═══ Material supplied

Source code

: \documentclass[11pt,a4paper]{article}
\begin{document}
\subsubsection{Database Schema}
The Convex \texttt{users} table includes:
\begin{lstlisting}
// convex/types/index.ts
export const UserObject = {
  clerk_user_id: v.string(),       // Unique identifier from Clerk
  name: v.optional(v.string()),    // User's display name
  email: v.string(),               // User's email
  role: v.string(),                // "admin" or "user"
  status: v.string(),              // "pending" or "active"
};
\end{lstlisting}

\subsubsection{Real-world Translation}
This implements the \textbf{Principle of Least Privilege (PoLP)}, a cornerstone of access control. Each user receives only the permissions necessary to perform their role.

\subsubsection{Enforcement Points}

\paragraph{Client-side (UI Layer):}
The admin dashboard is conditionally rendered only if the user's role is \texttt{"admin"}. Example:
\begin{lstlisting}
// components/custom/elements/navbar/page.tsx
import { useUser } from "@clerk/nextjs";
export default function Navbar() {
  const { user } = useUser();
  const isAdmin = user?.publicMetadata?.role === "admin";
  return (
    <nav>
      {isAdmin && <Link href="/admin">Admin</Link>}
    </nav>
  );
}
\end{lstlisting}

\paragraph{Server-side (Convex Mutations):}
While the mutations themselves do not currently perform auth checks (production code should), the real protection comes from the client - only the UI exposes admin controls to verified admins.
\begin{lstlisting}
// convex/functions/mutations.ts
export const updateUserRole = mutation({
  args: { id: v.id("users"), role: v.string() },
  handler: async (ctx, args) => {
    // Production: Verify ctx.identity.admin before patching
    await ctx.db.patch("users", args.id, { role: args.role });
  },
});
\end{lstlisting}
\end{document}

══════

» Work task
Show all lines in the preceding material that have "users" in them.

» Answer box
The Convex \texttt{users} table includes:
  args: { id: v.id("users"), role: v.string() },
    await ctx.db.patch("users", args.id, { role: args.role });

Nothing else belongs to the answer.